[Saved data entries]
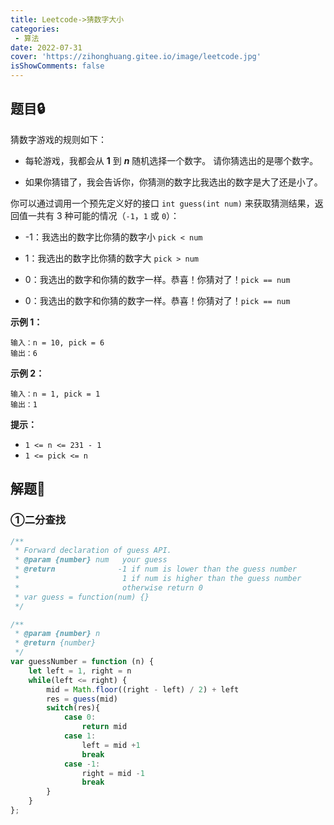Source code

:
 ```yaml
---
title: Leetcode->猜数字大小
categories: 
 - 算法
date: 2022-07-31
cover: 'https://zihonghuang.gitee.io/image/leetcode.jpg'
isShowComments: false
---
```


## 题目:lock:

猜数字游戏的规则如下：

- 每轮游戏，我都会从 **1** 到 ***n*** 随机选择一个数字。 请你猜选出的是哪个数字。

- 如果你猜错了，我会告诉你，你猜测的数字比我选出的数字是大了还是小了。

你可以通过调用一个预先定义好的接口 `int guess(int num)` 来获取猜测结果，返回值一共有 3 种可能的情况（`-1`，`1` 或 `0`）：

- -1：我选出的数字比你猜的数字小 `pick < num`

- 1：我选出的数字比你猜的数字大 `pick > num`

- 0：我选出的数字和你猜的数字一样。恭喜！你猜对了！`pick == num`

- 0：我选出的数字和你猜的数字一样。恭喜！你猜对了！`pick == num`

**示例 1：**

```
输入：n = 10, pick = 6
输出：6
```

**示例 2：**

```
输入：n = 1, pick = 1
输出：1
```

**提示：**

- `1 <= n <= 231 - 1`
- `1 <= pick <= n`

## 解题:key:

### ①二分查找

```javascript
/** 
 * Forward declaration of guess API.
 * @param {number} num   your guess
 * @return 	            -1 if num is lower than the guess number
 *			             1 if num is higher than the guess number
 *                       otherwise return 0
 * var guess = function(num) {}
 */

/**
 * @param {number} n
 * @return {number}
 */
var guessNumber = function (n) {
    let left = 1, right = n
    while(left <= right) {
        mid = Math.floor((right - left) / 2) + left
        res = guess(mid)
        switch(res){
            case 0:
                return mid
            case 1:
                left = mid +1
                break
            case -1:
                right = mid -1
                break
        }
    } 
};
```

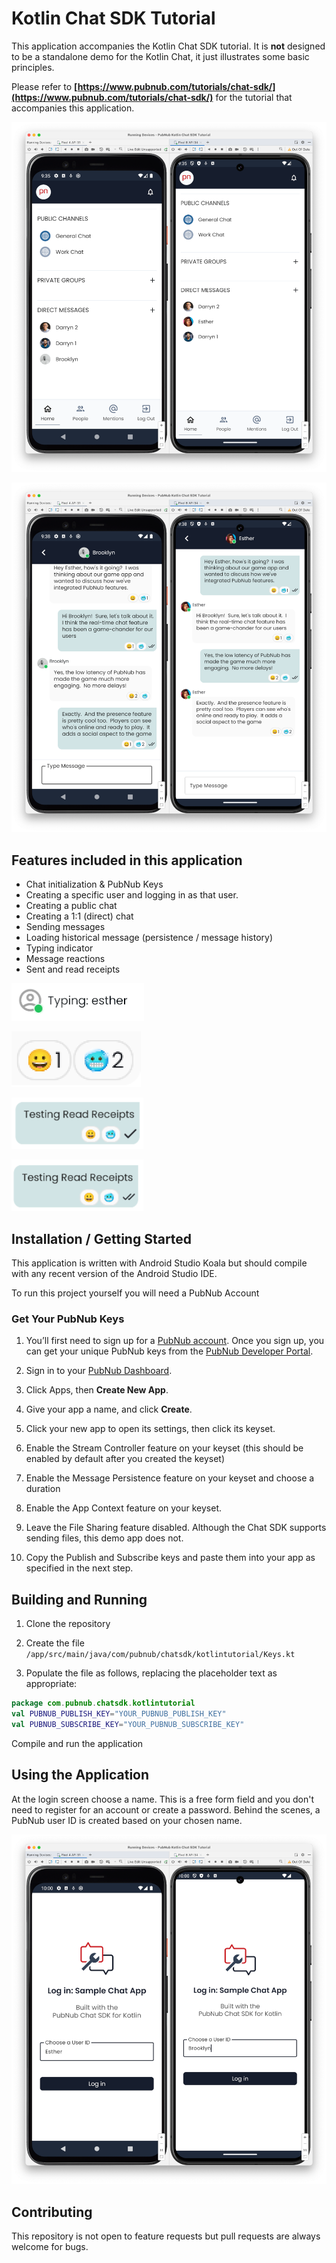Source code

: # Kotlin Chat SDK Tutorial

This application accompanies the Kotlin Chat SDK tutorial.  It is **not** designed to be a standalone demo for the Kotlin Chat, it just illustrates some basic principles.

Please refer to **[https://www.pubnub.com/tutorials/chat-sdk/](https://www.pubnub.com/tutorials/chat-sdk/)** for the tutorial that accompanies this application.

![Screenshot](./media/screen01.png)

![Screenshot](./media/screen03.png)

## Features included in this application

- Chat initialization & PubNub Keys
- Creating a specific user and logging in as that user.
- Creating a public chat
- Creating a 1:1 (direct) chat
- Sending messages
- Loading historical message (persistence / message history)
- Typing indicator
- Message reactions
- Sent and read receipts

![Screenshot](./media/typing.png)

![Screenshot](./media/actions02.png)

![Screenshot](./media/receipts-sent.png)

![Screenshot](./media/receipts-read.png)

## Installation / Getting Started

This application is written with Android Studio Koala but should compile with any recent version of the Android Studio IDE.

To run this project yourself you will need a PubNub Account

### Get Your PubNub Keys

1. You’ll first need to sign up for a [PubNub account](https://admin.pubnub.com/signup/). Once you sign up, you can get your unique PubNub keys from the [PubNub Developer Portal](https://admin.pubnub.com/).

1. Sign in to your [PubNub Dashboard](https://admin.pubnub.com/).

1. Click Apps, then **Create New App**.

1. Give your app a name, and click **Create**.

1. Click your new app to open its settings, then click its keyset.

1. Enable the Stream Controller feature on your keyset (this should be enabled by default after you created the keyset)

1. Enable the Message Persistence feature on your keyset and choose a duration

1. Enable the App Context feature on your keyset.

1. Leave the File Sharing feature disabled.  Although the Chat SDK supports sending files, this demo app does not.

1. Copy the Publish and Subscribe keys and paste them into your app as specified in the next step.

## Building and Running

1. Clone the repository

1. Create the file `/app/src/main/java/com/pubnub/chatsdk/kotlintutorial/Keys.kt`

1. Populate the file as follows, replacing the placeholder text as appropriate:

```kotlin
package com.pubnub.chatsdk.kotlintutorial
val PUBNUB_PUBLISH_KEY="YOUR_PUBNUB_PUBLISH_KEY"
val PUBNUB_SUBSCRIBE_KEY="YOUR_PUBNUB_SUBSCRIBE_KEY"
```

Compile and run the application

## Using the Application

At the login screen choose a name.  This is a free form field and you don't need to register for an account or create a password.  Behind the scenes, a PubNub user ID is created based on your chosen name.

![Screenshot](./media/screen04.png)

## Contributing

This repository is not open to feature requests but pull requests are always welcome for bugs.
* * *
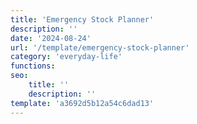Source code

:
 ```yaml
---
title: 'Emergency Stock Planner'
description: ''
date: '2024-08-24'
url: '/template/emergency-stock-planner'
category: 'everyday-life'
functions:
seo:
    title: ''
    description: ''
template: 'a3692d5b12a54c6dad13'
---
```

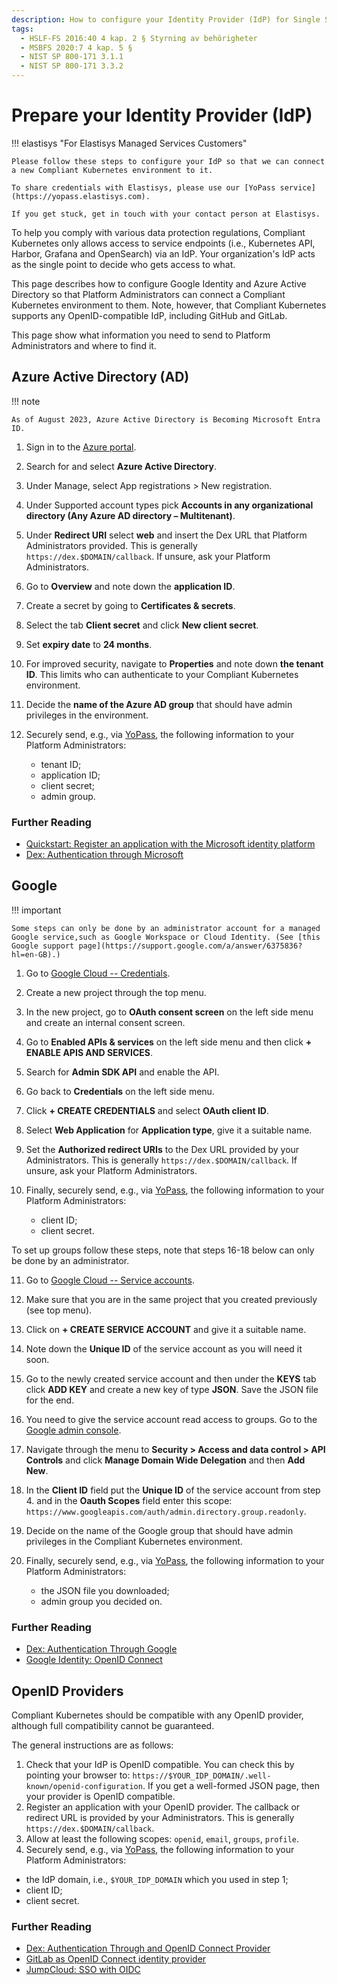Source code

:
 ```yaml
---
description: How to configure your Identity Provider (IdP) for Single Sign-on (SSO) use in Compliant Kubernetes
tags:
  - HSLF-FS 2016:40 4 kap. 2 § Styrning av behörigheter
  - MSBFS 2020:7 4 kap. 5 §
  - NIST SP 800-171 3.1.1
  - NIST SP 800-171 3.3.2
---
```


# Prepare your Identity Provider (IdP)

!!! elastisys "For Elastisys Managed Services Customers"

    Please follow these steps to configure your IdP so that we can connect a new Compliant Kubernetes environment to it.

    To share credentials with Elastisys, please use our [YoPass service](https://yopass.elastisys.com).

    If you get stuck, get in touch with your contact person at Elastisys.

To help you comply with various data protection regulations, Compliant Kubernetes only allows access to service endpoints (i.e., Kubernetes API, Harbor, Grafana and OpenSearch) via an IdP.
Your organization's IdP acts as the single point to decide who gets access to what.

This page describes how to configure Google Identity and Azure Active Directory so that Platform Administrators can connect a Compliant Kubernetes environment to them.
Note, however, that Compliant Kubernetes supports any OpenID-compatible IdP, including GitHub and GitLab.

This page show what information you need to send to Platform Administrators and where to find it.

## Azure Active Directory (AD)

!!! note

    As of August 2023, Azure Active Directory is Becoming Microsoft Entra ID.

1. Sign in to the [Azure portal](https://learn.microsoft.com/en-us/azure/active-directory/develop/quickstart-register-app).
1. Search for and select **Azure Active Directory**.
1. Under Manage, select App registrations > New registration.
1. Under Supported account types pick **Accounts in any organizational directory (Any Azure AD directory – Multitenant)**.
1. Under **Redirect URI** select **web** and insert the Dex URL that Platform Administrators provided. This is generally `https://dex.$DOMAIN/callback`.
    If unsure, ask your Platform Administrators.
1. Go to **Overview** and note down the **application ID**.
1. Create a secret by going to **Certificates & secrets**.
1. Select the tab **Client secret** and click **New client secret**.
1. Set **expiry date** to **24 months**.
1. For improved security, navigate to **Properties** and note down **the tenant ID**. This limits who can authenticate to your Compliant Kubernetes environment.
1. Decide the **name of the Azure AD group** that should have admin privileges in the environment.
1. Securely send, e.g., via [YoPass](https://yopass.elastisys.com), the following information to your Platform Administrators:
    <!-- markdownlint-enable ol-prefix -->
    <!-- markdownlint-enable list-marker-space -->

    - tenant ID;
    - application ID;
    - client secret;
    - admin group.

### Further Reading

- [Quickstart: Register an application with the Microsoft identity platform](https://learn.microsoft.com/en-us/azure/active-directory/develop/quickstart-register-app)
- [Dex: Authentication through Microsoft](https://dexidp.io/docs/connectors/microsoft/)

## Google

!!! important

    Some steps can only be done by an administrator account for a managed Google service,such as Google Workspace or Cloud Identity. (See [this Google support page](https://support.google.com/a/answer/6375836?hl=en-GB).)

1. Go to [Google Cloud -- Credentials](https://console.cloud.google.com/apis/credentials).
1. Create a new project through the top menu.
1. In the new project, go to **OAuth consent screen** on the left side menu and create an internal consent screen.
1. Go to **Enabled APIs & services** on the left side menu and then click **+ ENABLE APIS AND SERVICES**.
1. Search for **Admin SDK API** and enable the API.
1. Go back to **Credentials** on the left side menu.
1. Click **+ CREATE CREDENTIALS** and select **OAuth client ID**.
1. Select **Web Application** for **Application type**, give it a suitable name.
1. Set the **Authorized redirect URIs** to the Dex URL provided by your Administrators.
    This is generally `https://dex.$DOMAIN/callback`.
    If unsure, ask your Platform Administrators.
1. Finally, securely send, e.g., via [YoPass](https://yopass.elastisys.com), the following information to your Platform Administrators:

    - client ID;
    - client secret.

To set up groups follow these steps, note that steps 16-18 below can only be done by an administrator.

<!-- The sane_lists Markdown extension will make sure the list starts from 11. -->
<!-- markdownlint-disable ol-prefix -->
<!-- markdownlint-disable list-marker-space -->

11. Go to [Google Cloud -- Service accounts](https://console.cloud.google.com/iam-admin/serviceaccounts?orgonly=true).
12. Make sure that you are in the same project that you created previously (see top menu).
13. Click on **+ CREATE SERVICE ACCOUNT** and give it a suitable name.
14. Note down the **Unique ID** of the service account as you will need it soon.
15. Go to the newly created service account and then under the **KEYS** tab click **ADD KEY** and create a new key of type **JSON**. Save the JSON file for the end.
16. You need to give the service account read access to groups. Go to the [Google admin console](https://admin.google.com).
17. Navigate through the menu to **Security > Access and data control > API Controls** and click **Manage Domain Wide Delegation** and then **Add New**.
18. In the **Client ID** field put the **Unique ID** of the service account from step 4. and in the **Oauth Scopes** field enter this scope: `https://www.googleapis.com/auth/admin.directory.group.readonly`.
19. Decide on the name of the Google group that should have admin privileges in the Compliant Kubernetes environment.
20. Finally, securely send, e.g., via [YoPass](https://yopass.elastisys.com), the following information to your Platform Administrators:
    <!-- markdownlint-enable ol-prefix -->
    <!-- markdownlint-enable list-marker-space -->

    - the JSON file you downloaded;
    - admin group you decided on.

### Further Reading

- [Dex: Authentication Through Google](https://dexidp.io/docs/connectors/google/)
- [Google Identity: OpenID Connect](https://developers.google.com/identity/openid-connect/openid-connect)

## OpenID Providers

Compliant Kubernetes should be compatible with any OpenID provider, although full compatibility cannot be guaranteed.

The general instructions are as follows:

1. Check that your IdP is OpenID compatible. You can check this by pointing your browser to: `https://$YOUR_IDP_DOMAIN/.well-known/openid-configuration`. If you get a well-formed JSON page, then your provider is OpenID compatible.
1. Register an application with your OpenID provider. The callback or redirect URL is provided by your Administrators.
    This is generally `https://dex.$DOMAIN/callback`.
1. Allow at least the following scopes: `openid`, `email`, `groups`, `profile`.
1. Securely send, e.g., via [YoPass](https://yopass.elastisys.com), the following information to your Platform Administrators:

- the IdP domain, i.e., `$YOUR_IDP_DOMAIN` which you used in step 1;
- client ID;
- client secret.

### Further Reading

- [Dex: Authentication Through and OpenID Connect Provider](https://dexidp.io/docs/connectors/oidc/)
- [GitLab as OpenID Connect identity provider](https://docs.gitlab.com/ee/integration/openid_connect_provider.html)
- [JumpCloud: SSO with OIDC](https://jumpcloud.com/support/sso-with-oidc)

* Work to complete: Print exactly the lines above from the one with "Elastisys Managed Services" to the one with "If you get stuck, get", including both.

* Exercise solution:
!!! elastisys "For Elastisys Managed Services Customers"

    Please follow these steps to configure your IdP so that we can connect a new Compliant Kubernetes environment to it.

    To share credentials with Elastisys, please use our [YoPass service](https://yopass.elastisys.com).

    If you get stuck, get in touch with your contact person at Elastisys.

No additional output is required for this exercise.